Thursday, June 30, 2011

Filling in a Fire Sandwich

At times we are glued to the computer for You-Tube videos, news bits, and published fire maps, trying from this great distance to figure out where we are in the threat to our town.

Gas station one block from my house. Photo
taken by a police officer on June 29.
As of this writing, late Thursday night, Los Alamos has been spared. This feat is entirely the work of crews setting back-fires, the huge water reservoirs that were installed after the last fire, the judicious use of water and human resources, and a lot of wise experience on the part of our local firemen and officials. I could not be more amazed at how the fire somehow managed to flow towards the west and hit the ski area and not the western edge of town, how the fire was stopped essentially at State Road 4 and did not encroach (much) onto lab property. It is a road I have traversed almost daily for 8 years. I know it by heart and it will pain me to see it wasted and charred. But on the north side of the road, it will appear normal; green Ponderosas towering above the canyon, interspersed with juniper and a few pinon, till the elevation diminishes and the junipers take the lead.

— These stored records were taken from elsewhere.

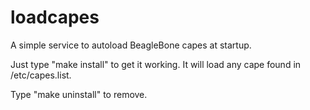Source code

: # loadcapes
A simple service to autoload BeagleBone capes at startup.

Just type "make install" to get it working. It will load any cape found in /etc/capes.list.

Type "make uninstall" to remove.
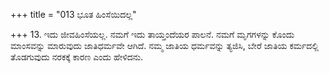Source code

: +++
title = "013 ಭೂತ ಹಿಂಸೆಯಿದಲ್ಲ"

+++
13. ಇದು ಜೀವಹಿಂಸೆಯಲ್ಲ. ನಮಗೆ ಇದು ತಾಯ್ತಂದೆಯರ ಪಾಲನೆ. ನಮಗೆ ಮೃಗಗಳನ್ನು ಕೊಂದು ಮಾಂಸವನ್ನು ಮಾರುವುದು ಜಾತಿಧರ್ಮವೇ ಆಗಿದೆ. ನಮ್ಮ ಜಾತಿಯ ಧರ್ಮವನ್ನು ತ್ಯಜಿಸಿ, ಬೇರೆ ಜಾತಿಯ ಕರ್ಮದಲ್ಲಿ ತೊಡಗುವುದು ನರಕಕ್ಕೆ ಕಾರಣ ಎಂದು ಹೇಳಿದನು.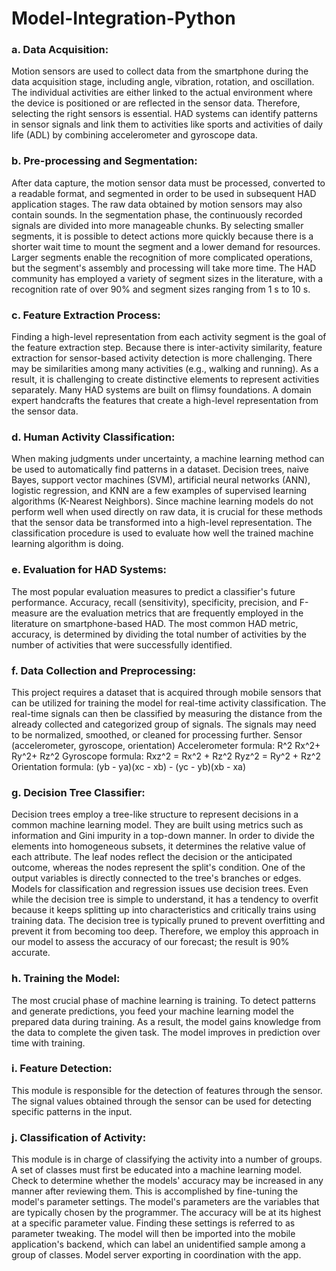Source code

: # Model-Integration-Python

### a.	Data Acquisition:
Motion sensors are used to collect data from the smartphone during the data acquisition stage, including angle, vibration, rotation, and oscillation. The individual activities are either linked to the actual environment where the device is positioned or are reflected in the sensor data. Therefore, selecting the right sensors is essential. HAD systems can identify patterns in sensor signals and link them to activities like sports and activities of daily life (ADL) by combining accelerometer and gyroscope data.
### b.	Pre-processing and Segmentation:
After data capture, the motion sensor data must be processed, converted to a readable format, and segmented in order to be used in subsequent HAD application stages. The raw data obtained by motion sensors may also contain sounds. In the segmentation phase, the continuously recorded signals are divided into more manageable chunks. By selecting smaller segments, it is possible to detect actions more quickly because there is a shorter wait time to mount the segment and a lower demand for resources. Larger segments enable the recognition of more complicated operations, but the segment's assembly and processing will take more time. The HAD community has employed a variety of segment sizes in the literature, with a recognition rate of over 90% and segment sizes ranging from 1 s to 10 s.
### c.	Feature Extraction Process:
Finding a high-level representation from each activity segment is the goal of the feature extraction step. Because there is inter-activity similarity, feature extraction for sensor-based activity detection is more challenging. There may be similarities among many activities (e.g., walking and running). As a result, it is challenging to create distinctive elements to represent activities separately. Many HAD systems are built on flimsy foundations. A domain expert handcrafts the features that create a high-level representation from the sensor data.
### d.	Human Activity Classification:
When making judgments under uncertainty, a machine learning method can be used to automatically find patterns in a dataset. Decision trees, naive Bayes, support vector machines (SVM), artificial neural networks (ANN), logistic regression, and KNN are a few examples of supervised learning algorithms (K-Nearest Neighbors). Since machine learning models do not perform well when used directly on raw data, it is crucial for these methods that the sensor data be transformed into a high-level representation. The classification procedure is used to evaluate how well the trained machine learning algorithm is doing.
### e.	Evaluation for HAD Systems:
The most popular evaluation measures to predict a classifier's future performance. Accuracy, recall (sensitivity), specificity, precision, and F-measure are the evaluation metrics that are frequently employed in the literature on smartphone-based HAD. The most common HAD metric, accuracy, is determined by dividing the total number of activities by the number of activities that were successfully identified.
### f.	Data Collection and Preprocessing:
This project requires a dataset that is acquired through mobile sensors that can be utilized for training the model for real-time activity classification. The real-time signals can then be classified by measuring the distance from the already collected and categorized group of signals. The signals may need to be normalized, smoothed, or cleaned for processing further. 	Sensor (accelerometer, gyroscope, orientation) 
Accelerometer formula: R^2 Rx^2+ Ry^2+ Rz^2
Gyroscope formula: Rxz^2 = Rx^2 + Rz^2
                                 Ryz^2 = Ry^2 + Rz^2
Orientation formula: (yb - ya)(xc - xb) - (yc  - yb)(xb - xa)
### g.	Decision Tree Classifier:
Decision trees employ a tree-like structure to represent decisions in a common machine learning model. They are built using metrics such as information and Gini impurity in a top-down manner. In order to divide the elements into homogeneous subsets, it determines the relative value of each attribute. The leaf nodes reflect the decision or the anticipated outcome, whereas the nodes represent the split's condition. One of the output variables is directly connected to the tree's branches or edges. Models for classification and regression issues use decision trees. Even while the decision tree is simple to understand, it has a tendency to overfit because it keeps splitting up into characteristics and critically trains using training data. The decision tree is typically pruned to prevent overfitting and prevent it from becoming too deep. Therefore, we employ this approach in our model to assess the accuracy of our forecast; the result is 90% accurate.
### h.	Training the Model:
The most crucial phase of machine learning is training. To detect patterns and generate predictions, you feed your machine learning model the prepared data during training. As a result, the model gains knowledge from the data to complete the given task. The model improves in prediction over time with training.
### i.	Feature Detection:
This module is responsible for the detection of features through the sensor. The signal values obtained through the sensor can be used for detecting specific patterns in the input. 
### j.	Classification of Activity:
This module is in charge of classifying the activity into a number of groups. A set of classes must first be educated into a machine learning model. Check to determine whether the models' accuracy may be increased in any manner after reviewing them. This is accomplished by fine-tuning the model's parameter settings. The model's parameters are the variables that are typically chosen by the programmer. The accuracy will be at its highest at a specific parameter value. Finding these settings is referred to as parameter tweaking. The model will then be imported into the mobile application's backend, which can label an unidentified sample among a group of classes. Model server exporting in coordination with the app.
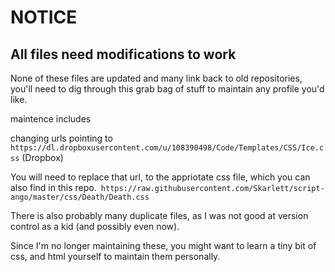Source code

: # NOTICE
## All files need modifications to work
None of these files are updated and many link back to old repositories,
you'll need to dig through this grab bag of stuff to maintain any profile you'd like.

maintence includes

changing urls pointing to `https://dl.dropboxusercontent.com/u/108390498/Code/Templates/CSS/Ice.css` (Dropbox)

You will need to replace that url, to the appriotate css file, which you can also find in this repo.`
https://raw.githubusercontent.com/Skarlett/script-ango/master/css/Death/Death.css`

There is also probably many duplicate files, as I was not good at version control as a kid (and possibly even now).

Since I'm no longer maintaining these, you might want to learn a tiny bit of css, and html yourself to maintain them personally.
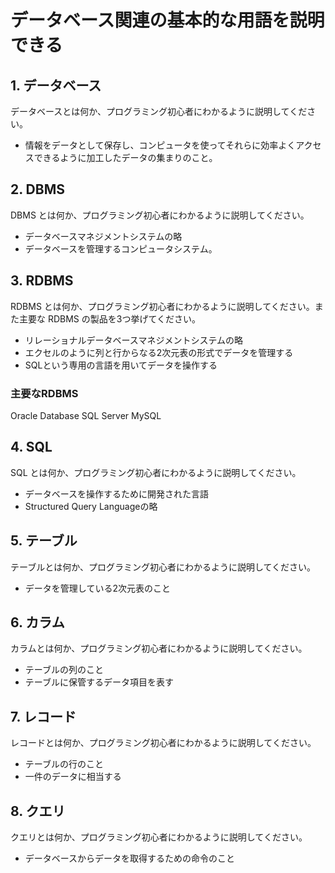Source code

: # データベース関連の基本的な用語を説明できる

## 1. データベース

データベースとは何か、プログラミング初心者にわかるように説明してください。

- 情報をデータとして保存し、コンピュータを使ってそれらに効率よくアクセスできるように加工したデータの集まりのこと。

## 2. DBMS

DBMS とは何か、プログラミング初心者にわかるように説明してください。

- データベースマネジメントシステムの略
- データベースを管理するコンピュータシステム。

## 3. RDBMS

RDBMS とは何か、プログラミング初心者にわかるように説明してください。また主要な RDBMS の製品を3つ挙げてください。

- リレーショナルデータベースマネジメントシステムの略
- エクセルのように列と行からなる2次元表の形式でデータを管理する
- SQLという専用の言語を用いてデータを操作する

### 主要なRDBMS

Oracle Database
SQL Server
MySQL

## 4. SQL

SQL とは何か、プログラミング初心者にわかるように説明してください。

- データベースを操作するために開発された言語
- Structured Query Languageの略

## 5. テーブル

テーブルとは何か、プログラミング初心者にわかるように説明してください。

- データを管理している2次元表のこと

## 6. カラム

カラムとは何か、プログラミング初心者にわかるように説明してください。

- テーブルの列のこと
- テーブルに保管するデータ項目を表す

## 7. レコード

レコードとは何か、プログラミング初心者にわかるように説明してください。

- テーブルの行のこと
- 一件のデータに相当する

## 8. クエリ

クエリとは何か、プログラミング初心者にわかるように説明してください。

- データベースからデータを取得するための命令のこと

Of course there are rumors....we might return tomorrow, no, no, it'll be Sunday, ooops, wrong again - it'll be Monday. At this point, unless some twist of fate happens, the fire will be put out by rain, back winds, or lack of fuel as it runs into the previously burned area left by the Cerro Grande fire in 2000. It will end. And it will end as the largest and most destructive fire in New Mexico history, just as the recent Wallow Fire was the worst in Arizona's history. It's been a bad bad year. Right now about 15 more fires are burning elsewhere in the state, most of them caused by lightning.

I tried to go for a walk this morning, along the Bosque, just west of my friend Anna's home but I was turned back by the police. They have a portable substation parked at the trailhead and were not allowing anyone to go down the paved trails. Then later in the day, we heard of a fire in the Bosque, just south of here, in Tingley Park. I feel like I am in a fire sandwich, potentially being burned from two sides. The fire would have to jump a six lane bridge, Central Avenue, but it is conceivable we could end up evacuating from Anna's house too.

I'll be so glad when the monsoon rains start. The clouds built up today and then we experienced a typical New Mexico 4-inch rain.....4 inches between the drops!